There are real and practical effects to creating an incentives to acquire natural resources both in a fiscal sense and in a physical and social environmental sense. Neither of these can be said are particularly good for the Labor Party, let alone society as a whole. Regardless of tinkering and the piling of complexity (and transaction costs) a general principle can be stated; if you tax an item, you create a disincentive for it to be produced or acquired. Thus, if the relative taxation of natural resources is low compared to labour and capital, then there will be a tendency towards monopoly as (a) it is fixed in supply and (b) demand (or rather requirement) is relatively inelastic. This itself contributes significantly to a boom-bust cycle, as investment is encouraged in areas which do not result in the provision of goods and services, leading to a crash in real estate prices, which is gradually rebuilt.



On a fiscal level, if production is distributed between rent, interest and wages (P = R + W + I) then wages and interest must suffer in proportion as rent increases. This relative impoverishment creates a public demand for government intervention to assist those at risk, but when the private expropriation of resource rents has already been accepted politically, taxation on wages and interest are required, which further suppresses economic activity due to deadweight losses in trades and compliance costs. According to the Land Values Research Group, since 1972 the total loss to the economy as a whole since 1972 has been $1 trillion further "[u]nder existing taxation arrangements, labour and capital fight over the 40% of GDP remaining from earned incomes after 28% of GDP has been taken from them by taxation and after 27% of the 32% of GDP comprising publicly generated resource rents has been creamed off by private interests."

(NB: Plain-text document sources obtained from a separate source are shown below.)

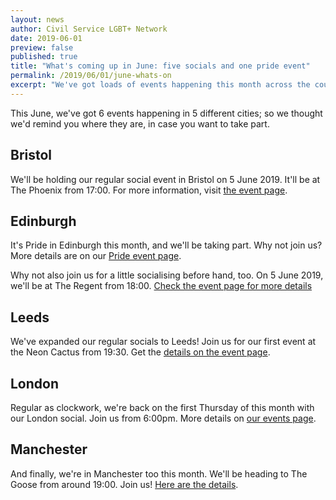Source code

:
 ```yaml
---
layout: news
author: Civil Service LGBT+ Network
date: 2019-06-01
preview: false
published: true
title: "What's coming up in June: five socials and one pride event"
permalink: /2019/06/01/june-whats-on
excerpt: "We've got loads of events happening this month across the country. Here's what you need to know"
---
```


This June, we've got 6 events happening in 5 different cities; so we thought we'd remind you where they are, in case you want to take part.

## Bristol

We'll be holding our regular social event in Bristol on 5 June 2019. It'll be at The Phoenix from 17:00. For more information, visit [the event page](/event/2019-06-05-bristol-social/).

## Edinburgh

It's Pride in Edinburgh this month, and we'll be taking part. Why not join us? More details are on our [Pride event page](/event/2019-06-22-pride-in-edinburgh/).

Why not also join us for a little socialising before hand, too. On 5 June 2019, we'll be at The Regent from 18:00. [Check the event page for more details](/event/2019-06-05-edinburgh-social/)

## Leeds

We've expanded our regular socials to Leeds! Join us for our first event at the Neon Cactus from 19:30. Get the [details on the event page](/event/2019-06-28-leeds-social/).

## London

Regular as clockwork, we're back on the first Thursday of this month with our London social. Join us from 6:00pm. More details on [our events page](/event/2019-06-06-london-social/).

## Manchester

And finally, we're in Manchester too this month. We'll be heading to The Goose from around 19:00. Join us! [Here are the details](/event/2019-06-11-manchester-social/).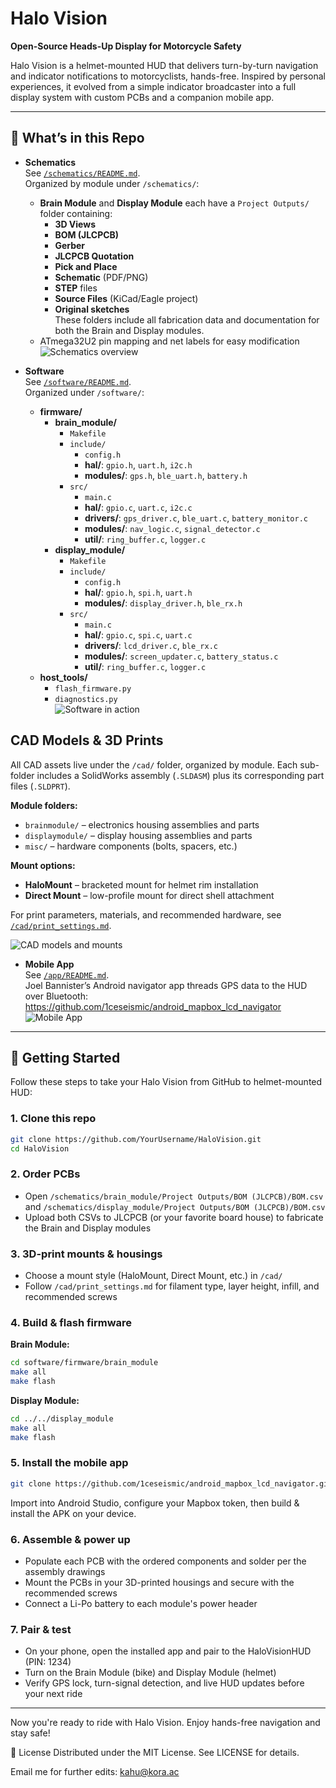# Halo Vision

**Open-Source Heads-Up Display for Motorcycle Safety**

Halo Vision is a helmet-mounted HUD that delivers turn-by-turn navigation and indicator notifications to motorcyclists, hands-free. Inspired by personal experiences, it evolved from a simple indicator broadcaster into a full display system with custom PCBs and a companion mobile app.

---

## 🚀 What’s in this Repo

- **Schematics**    
  See [`/schematics/README.md`](schematics/schematics_readme.md).  
  Organized by module under `/schematics/`:
  - **Brain Module** and **Display Module** each have a `Project Outputs/` folder containing:  
    - **3D Views**  
    - **BOM (JLCPCB)**  
    - **Gerber**  
    - **JLCPCB Quotation**  
    - **Pick and Place**  
    - **Schematic** (PDF/PNG)  
    - **STEP** files  
    - **Source Files** (KiCad/Eagle project)  
    - **Original sketches**  
  These folders include all fabrication data and documentation for both the Brain and Display modules.    
  - ATmega32U2 pin mapping and net labels for easy modification  
  ![Schematics overview](image/pcb.PNG)

- **Software**  
  See [`/software/README.md`](software/software_readme.md).  
  Organized under `/software/`:
  - **firmware/**
    - **brain_module/**  
      - `Makefile`  
      - `include/`  
        - `config.h`  
        - **hal/**: `gpio.h`, `uart.h`, `i2c.h`  
        - **modules/**: `gps.h`, `ble_uart.h`, `battery.h`  
      - `src/`  
        - `main.c`  
        - **hal/**: `gpio.c`, `uart.c`, `i2c.c`  
        - **drivers/**: `gps_driver.c`, `ble_uart.c`, `battery_monitor.c`  
        - **modules/**: `nav_logic.c`, `signal_detector.c`  
        - **util/**: `ring_buffer.c`, `logger.c`  
    - **display_module/**  
      - `Makefile`  
      - `include/`  
        - `config.h`  
        - **hal/**: `gpio.h`, `spi.h`, `uart.h`  
        - **modules/**: `display_driver.h`, `ble_rx.h`  
      - `src/`  
        - `main.c`  
        - **hal/**: `gpio.c`, `spi.c`, `uart.c`  
        - **drivers/**: `lcd_driver.c`, `ble_rx.c`  
        - **modules/**: `screen_updater.c`, `battery_status.c`  
        - **util/**: `ring_buffer.c`, `logger.c`  
  - **host_tools/**  
    - `flash_firmware.py`  
    - `diagnostics.py`  
  ![Software in action](image/full_view1.PNG)

## CAD Models & 3D Prints

All CAD assets live under the `/cad/` folder, organized by module. Each sub-folder includes a SolidWorks assembly (`.SLDASM`) plus its corresponding part files (`.SLDPRT`).  

**Module folders:**  
- `brainmodule/` – electronics housing assemblies and parts  
- `displaymodule/` – display housing assemblies and parts  
- `misc/` – hardware components (bolts, spacers, etc.)  

**Mount options:**  
- **HaloMount** – bracketed mount for helmet rim installation  
- **Direct Mount** – low-profile mount for direct shell attachment  

For print parameters, materials, and recommended hardware, see [`/cad/print_settings.md`](cad/print_settings.md).  
 
  ![CAD models and mounts](image/full_view2.PNG)

- **Mobile App**  
  See [`/app/README.md`](app/README.md).  
  Joel Bannister’s Android navigator app threads GPS data to the HUD over Bluetooth:  
  https://github.com/1ceseismic/android_mapbox_lcd_navigator  
  ![Mobile App](image/mobile_app.PNG)

---

## 🏁 Getting Started

Follow these steps to take your Halo Vision from GitHub to helmet-mounted HUD:

### 1. Clone this repo
```bash
git clone https://github.com/YourUsername/HaloVision.git
cd HaloVision
```

### 2. Order PCBs
- Open `/schematics/brain_module/Project Outputs/BOM (JLCPCB)/BOM.csv` and `/schematics/display_module/Project Outputs/BOM (JLCPCB)/BOM.csv`
- Upload both CSVs to JLCPCB (or your favorite board house) to fabricate the Brain and Display modules

### 3. 3D-print mounts & housings
- Choose a mount style (HaloMount, Direct Mount, etc.) in `/cad/`
- Follow `/cad/print_settings.md` for filament type, layer height, infill, and recommended screws

### 4. Build & flash firmware

**Brain Module:**
```bash
cd software/firmware/brain_module
make all
make flash
```

**Display Module:**
```bash
cd ../../display_module
make all
make flash
```

### 5. Install the mobile app
```bash
git clone https://github.com/1ceseismic/android_mapbox_lcd_navigator.git
```
Import into Android Studio, configure your Mapbox token, then build & install the APK on your device.

### 6. Assemble & power up
- Populate each PCB with the ordered components and solder per the assembly drawings
- Mount the PCBs in your 3D-printed housings and secure with the recommended screws
- Connect a Li-Po battery to each module's power header

### 7. Pair & test
- On your phone, open the installed app and pair to the HaloVisionHUD (PIN: 1234)
- Turn on the Brain Module (bike) and Display Module (helmet)
- Verify GPS lock, turn-signal detection, and live HUD updates before your next ride

---

Now you're ready to ride with Halo Vision. Enjoy hands-free navigation and stay safe!

📄 License
Distributed under the MIT License. See LICENSE for details.

Email me for further edits: kahu@kora.ac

These destructive fiscal effects have a very real effect on Australian demographic culture. The quest for economic land, or location, drives up land prices and reducing housing affordability. Working people then retreat to the suburban fringe, places which are notorious for their lack of community and physical infrastructure. In splendid isolation an "us and them" fortress mentality becomes a norm which was most clearly displayed in the 2001 "Tampa" election. Labor's surprising loss is indisputably a result of swings against the party in the working-class suburban fringe, which was most prone to racist fearmongering.

There are two schools of thought about what Labor should do about this. One argues Labor must adapt to these circumstances and engage in populist condemnation of asylum seekers, downplay commitments to multiculturalism, the environment and so forth and, in general, encourage and seek "aspirational voters" - whose aspiration is private wealth and public poverty. The other body of opinion argues that Labor should seek to change those conditions as they are destructive to both the party and to the country. Trivial economic analysis over the past elections shows that Labor's vote has been increasing where there is existing social infrastructure and a relatively higher population density.

But will the Australian Labor Party do this? Will they create the right incentives to encourage cities to become more compact, with high quality buildings and a high density of physical infrastruture, all of which help develop a civic consciousness? Will Labor offer a massive shift of the public tax burden away from the working class and on to the landlord class? Will Labor ever re-instate its sixty year policy of a commonwealth land tax on unimproved site values, so that those who hold a resource must pay the community the privilege of that exclusion?


Sadly, I believe it may be some time before this occurs. As the famous American civil libertarian and rights lawyer Clarence Darrow wryly remarked:

"The single tax is so simple, so fundamental, and so easy to carry into effect that I have no doubt that it will be about the last land reform the world will ever get."